I have the following pandas dataframe:
import pandas as pd
df = pd.DataFrame({"id": [1,2,3], "items": [('a', 'b'), ('a', 'b', 'c'), tuple('d')]}
>print(df)
id items
0 1 (a, b)
1 2 (a, b, c)
2 3 (d,)
After registering my GCP/BQ credentials in the normal way...
os.environ["GOOGLE_APPLICATION_CREDENTIALS"] = "path_to_my_creds.json"
... I try to export it to a BQ table:
import pandas_gbq
pandas_gbq.to_gbq(df, "my_table_name", if_exists="replace")

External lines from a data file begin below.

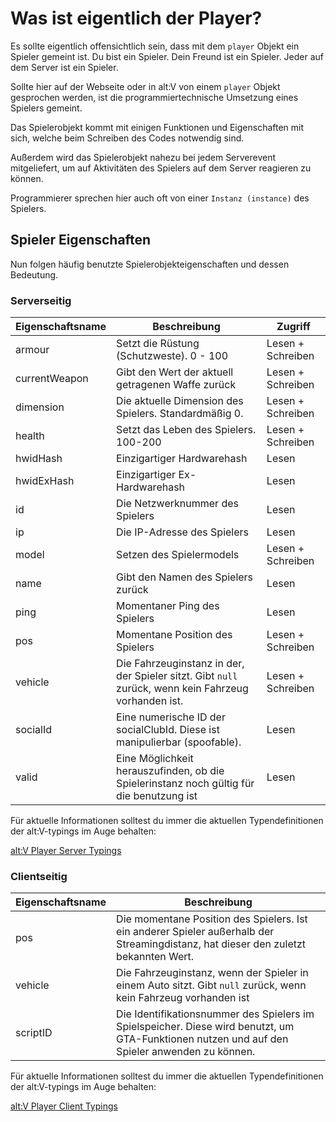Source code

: # Was ist eigentlich der Player?

Es sollte eigentlich offensichtlich sein, dass mit dem `player` Objekt ein Spieler gemeint ist. Du bist ein Spieler. Dein Freund ist ein Spieler. Jeder auf dem Server ist ein Spieler.

Sollte hier auf der Webseite oder in alt:V von einem `player` Objekt gesprochen werden, ist die programmiertechnische Umsetzung eines Spielers gemeint.

Das Spielerobjekt kommt mit einigen Funktionen und Eigenschaften mit sich, welche beim Schreiben des Codes notwendig sind.

Außerdem wird das Spielerobjekt nahezu bei jedem Serverevent mitgeliefert, um auf Aktivitäten des Spielers auf dem Server reagieren zu können.

Programmierer sprechen hier auch oft von einer `Instanz (instance)` des Spielers.

## Spieler Eigenschaften

Nun folgen häufig benutzte Spielerobjekteigenschaften und dessen Bedeutung.

### Serverseitig

| Eigenschaftsname | Beschreibung                                                                                         | Zugriff           |
| ---------------- | ---------------------------------------------------------------------------------------------------- | ----------------- |
| armour           | Setzt die Rüstung (Schutzweste). 0 - 100                                                             | Lesen + Schreiben |
| currentWeapon    | Gibt den Wert der aktuell getragenen Waffe zurück                                                    | Lesen + Schreiben |
| dimension        | Die aktuelle Dimension des Spielers. Standardmäßig 0.                                                | Lesen + Schreiben |
| health           | Setzt das Leben des Spielers. 100-200                                                                | Lesen + Schreiben |
| hwidHash         | Einzigartiger Hardwarehash                                                                           | Lesen             |
| hwidExHash       | Einzigartiger Ex-Hardwarehash                                                                        | Lesen             |
| id               | Die Netzwerknummer des Spielers                                                                      | Lesen             |
| ip               | Die IP-Adresse des Spielers                                                                          | Lesen             |
| model            | Setzen des Spielermodels                                                                             | Lesen + Schreiben |
| name             | Gibt den Namen des Spielers zurück                                                                   | Lesen             |
| ping             | Momentaner Ping des Spielers                                                                         | Lesen             |
| pos              | Momentane Position des Spielers                                                                      | Lesen + Schreiben |
| vehicle          | Die Fahrzeuginstanz in der, der Spieler sitzt. Gibt `null` zurück, wenn kein Fahrzeug vorhanden ist. | Lesen + Schreiben |
| socialId         | Eine numerische ID der socialClubId. Diese ist manipulierbar (spoofable).                            | Lesen             |
| valid            | Eine Möglichkeit herauszufinden, ob die Spielerinstanz noch gültig für die benutzung ist             | Lesen             |

Für aktuelle Informationen solltest du immer die aktuellen Typendefinitionen der alt:V-typings im Auge behalten:

[alt:V Player Server Typings](https://altmp.github.io/altv-typings/classes/_alt_server_.player.html)

### Clientseitig

| Eigenschaftsname | Beschreibung                                                                                                                                  |
| ---------------- | --------------------------------------------------------------------------------------------------------------------------------------------- |
| pos              | Die momentane Position des Spielers. Ist ein anderer Spieler außerhalb der Streamingdistanz, hat dieser den zuletzt bekannten Wert.           |
| vehicle          | Die Fahrzeuginstanz, wenn der Spieler in einem Auto sitzt. Gibt `null` zurück, wenn kein Fahrzeug vorhanden ist                               |
| scriptID         | Die Identifikationsnummer des Spielers im Spielspeicher. Diese wird benutzt, um GTA-Funktionen nutzen und auf den Spieler anwenden zu können. |

Für aktuelle Informationen solltest du immer die aktuellen Typendefinitionen der alt:V-typings im Auge behalten:

[alt:V Player Client Typings](https://altmp.github.io/altv-typings/classes/_alt_client_.player.html)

but I keep getting the following error:
Traceback (most recent call last):
File "<string>", line 4, in <module>
File "/Users/max.epstein/opt/anaconda3/envs/rec2env/lib/python3.7/site-packages/pandas_gbq/gbq.py", line 1205, in to_gbq
...
File "/Users/max.epstein/opt/anaconda3/envs/rec2env/lib/python3.7/site-packages/google/cloud/bigquery/_pandas_helpers.py", line 342, in bq_to_arrow_array
return pyarrow.Array.from_pandas(series, type=arrow_type)
File "pyarrow/array.pxi", line 915, in pyarrow.lib.Array.from_pandas
File "pyarrow/array.pxi", line 312, in pyarrow.lib.array
File "pyarrow/array.pxi", line 83, in pyarrow.lib._ndarray_to_array
File "pyarrow/error.pxi", line 122, in pyarrow.lib.check_status
pyarrow.lib.ArrowTypeError: Expected bytes, got a 'tuple' object
I have tried converting the tuple column to string with df = df.astype({"items":str})
and adding a table_schema
param to the pandas_gbq.to_gbq...
line but I keep getting this same error.
I have also tried replacing the pandas_gbq.to_gbq...
line with the bq_client.load_table_from_dataframe
method described here but still get the same pyarrow.lib.ArrowTypeError: Expected bytes, got a 'tuple' object
error...